The last heavyweight superfight took place 11 years ago in Memphis, Tennessee. Lennox Lewis and Mike Tyson earned over $30 million each for their June 8th, 2002 showdown which Lewis won by KO 8. Lewis shares some of his memories of the fight, miscellaneous interactions with Tyson and more in this interview


Question: You first sparred Tyson as a teenager at the Catskills, where Cus D’Amato prophetically remarked that someday you both would fight with the world title at stake. Do you remember the next time you saw Mike Tyson after that early 1980′s sparring session in the Catskills?

Lennox Lewis: “The next time I saw him was on TV, he was at the Olympics in 1984. He was at ringside watching fights. When I was fighting Tyrell Biggs, Tyson was telling me at ringside to hit him to the ribs. We always had a mutual respect for each other since we sparred those early times. We got that over with.”

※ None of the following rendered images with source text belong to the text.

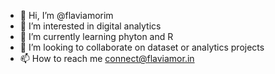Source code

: - 👋 Hi, I’m @flaviamorim
- 👀 I’m interested in digital analytics
- 🌱 I’m currently learning phyton and R
- 💞️ I’m looking to collaborate on dataset or analytics projects
- 📫 How to reach me connect@flaviamor.in

<!---
flaviamorim/flaviamorim is a ✨ special ✨ repository because its `README.md` (this file) appears on your GitHub profile.
You can click the Preview link to take a look at your changes.
--->
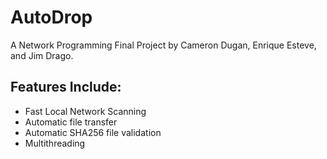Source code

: # AutoDrop
A Network Programming Final Project by Cameron Dugan, Enrique Esteve, and Jim Drago.

## Features Include:
+ Fast Local Network Scanning
+ Automatic file transfer
+ Automatic SHA256 file validation
+ Multithreading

Question: Do you remember Tyson showed up at your public workout at Grand Central Station in New York City before the David Tua fight, for like two minutes? Why do you think he did?

Lennox Lewis: “You remember that one? That was weird. I don’t know why he came. He was welcome to come watch. I was lookin’ good in sparring that day [smiles]. I remember someone said, ‘There’s Tyson.’ I looked over and couldn’t see him. I just saw a crowd of people. I thought, What’s he doing over there?”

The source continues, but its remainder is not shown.